A comparative study of anodic oxide films on titanium, niobium and tantalum

Abstract

Anodic oxide films were formed on titanium, niobium and tantalum, mostly up to about 40 volts, using three electrolytes of quite different composition and a particular electrical program intended to prevent uncontrolled transient phenomena. The existence of several different anodic oxides was observed for each metal, depending upon the electrolyte used. The growth of the oxides occurs at the oxide/electrolyte interface by a mechanism of cation migration through a stationary oxygen sub-lattice. At this interface, a transition region similar to an electrochemical double layer appeared to behave as a dielectric layer added to the anodic oxide layer during anodization. Data were compared concerning the differential thickness, the specific capacitance, the dielectric constant and the apparent electronic charge on the anions electrodeposited into the oxides. From the latter it was deduced that water is the main oxidizing agent and that protons are incorporated into the anodic oxides as well as some sulfuric anions when certain electrolytes are used. Special attention was devoted to data on titanium anodic oxides; fluctuations in thickness were observed from one sample to another, and their effect was eliminated by the use of an interference colour scale to estimate the actual thickness; the dielectric constant was found to remain constant throughout the thickness of the film, and the resistivity was also found constant except in a layer of about 50 Å situated next to the growth interface.
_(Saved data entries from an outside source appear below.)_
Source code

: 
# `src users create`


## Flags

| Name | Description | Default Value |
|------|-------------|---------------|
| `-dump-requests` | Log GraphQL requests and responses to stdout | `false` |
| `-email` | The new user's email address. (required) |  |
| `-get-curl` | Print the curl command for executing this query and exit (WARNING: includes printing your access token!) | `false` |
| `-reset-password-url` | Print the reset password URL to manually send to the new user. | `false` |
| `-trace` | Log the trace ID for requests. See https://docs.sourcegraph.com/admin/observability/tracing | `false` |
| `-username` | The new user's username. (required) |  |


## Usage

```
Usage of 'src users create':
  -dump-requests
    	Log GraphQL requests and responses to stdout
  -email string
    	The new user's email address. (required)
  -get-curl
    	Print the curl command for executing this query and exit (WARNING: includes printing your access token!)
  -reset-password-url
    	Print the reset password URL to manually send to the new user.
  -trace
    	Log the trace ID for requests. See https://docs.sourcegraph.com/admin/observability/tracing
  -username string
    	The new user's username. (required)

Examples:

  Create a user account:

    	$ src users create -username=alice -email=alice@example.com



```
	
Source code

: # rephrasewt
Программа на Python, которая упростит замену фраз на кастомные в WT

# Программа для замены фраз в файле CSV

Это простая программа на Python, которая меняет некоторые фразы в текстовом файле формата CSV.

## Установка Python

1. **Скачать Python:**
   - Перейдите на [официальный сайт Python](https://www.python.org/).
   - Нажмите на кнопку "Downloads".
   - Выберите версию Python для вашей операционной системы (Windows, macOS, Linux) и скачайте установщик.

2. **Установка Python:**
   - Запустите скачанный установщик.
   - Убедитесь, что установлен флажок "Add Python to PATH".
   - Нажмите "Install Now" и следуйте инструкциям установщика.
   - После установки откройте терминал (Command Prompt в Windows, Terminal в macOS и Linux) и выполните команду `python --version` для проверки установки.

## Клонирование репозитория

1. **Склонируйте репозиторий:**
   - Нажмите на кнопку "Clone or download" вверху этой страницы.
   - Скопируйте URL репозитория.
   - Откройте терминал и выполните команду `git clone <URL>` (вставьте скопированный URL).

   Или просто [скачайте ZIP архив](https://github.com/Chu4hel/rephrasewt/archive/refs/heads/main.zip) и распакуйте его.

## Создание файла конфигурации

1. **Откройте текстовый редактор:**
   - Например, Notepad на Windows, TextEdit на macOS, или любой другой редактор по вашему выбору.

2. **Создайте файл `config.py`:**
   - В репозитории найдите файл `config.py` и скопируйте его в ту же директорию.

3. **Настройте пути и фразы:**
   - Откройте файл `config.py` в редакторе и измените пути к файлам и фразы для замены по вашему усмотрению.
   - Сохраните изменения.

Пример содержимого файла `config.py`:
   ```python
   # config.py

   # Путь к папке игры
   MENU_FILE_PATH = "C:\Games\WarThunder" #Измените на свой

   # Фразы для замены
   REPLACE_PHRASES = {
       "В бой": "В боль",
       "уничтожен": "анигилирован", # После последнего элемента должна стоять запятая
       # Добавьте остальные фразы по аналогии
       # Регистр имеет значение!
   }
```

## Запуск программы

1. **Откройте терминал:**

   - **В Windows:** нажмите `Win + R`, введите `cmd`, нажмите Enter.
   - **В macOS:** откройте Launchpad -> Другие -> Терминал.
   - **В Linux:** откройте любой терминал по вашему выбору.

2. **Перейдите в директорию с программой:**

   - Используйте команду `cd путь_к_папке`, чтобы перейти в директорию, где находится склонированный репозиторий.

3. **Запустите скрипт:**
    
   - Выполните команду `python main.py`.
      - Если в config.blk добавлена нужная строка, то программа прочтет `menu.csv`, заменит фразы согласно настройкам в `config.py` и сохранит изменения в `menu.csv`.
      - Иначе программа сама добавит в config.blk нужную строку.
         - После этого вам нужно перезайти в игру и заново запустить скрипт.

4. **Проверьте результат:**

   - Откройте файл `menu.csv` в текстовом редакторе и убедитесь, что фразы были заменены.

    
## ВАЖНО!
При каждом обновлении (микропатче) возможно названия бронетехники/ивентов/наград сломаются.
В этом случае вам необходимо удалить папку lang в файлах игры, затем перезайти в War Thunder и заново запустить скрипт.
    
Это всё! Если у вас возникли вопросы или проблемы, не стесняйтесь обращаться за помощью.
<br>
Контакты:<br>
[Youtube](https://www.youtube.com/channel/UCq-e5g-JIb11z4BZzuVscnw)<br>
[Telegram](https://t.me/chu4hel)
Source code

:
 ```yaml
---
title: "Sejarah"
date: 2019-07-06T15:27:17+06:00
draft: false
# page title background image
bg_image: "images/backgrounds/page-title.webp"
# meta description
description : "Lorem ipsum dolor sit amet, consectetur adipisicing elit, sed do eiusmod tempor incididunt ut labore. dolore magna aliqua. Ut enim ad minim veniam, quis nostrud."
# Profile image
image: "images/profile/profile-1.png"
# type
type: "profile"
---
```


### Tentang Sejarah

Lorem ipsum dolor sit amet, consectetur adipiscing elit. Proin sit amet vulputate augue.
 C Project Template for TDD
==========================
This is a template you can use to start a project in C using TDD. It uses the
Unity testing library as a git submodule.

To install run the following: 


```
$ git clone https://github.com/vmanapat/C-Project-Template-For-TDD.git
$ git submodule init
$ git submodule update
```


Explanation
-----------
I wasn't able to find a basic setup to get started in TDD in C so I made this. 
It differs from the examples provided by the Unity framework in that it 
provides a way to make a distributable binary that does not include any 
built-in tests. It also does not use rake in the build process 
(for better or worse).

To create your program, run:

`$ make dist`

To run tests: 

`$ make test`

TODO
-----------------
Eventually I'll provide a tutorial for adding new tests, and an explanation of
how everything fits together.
From data about crystalline oxides of the same metals the concept of a quasi-compact oxygen sub-lattice with octahedral sites for metallic cations was deduced and applied to the amorphous anodic oxides as well as to the transition layer at the growth interface; the validity of this hypothesis could be tested on one particular titanium anodic oxide, for which interferometric thickness measurements could be checked against oxygen determination by nuclear reaction.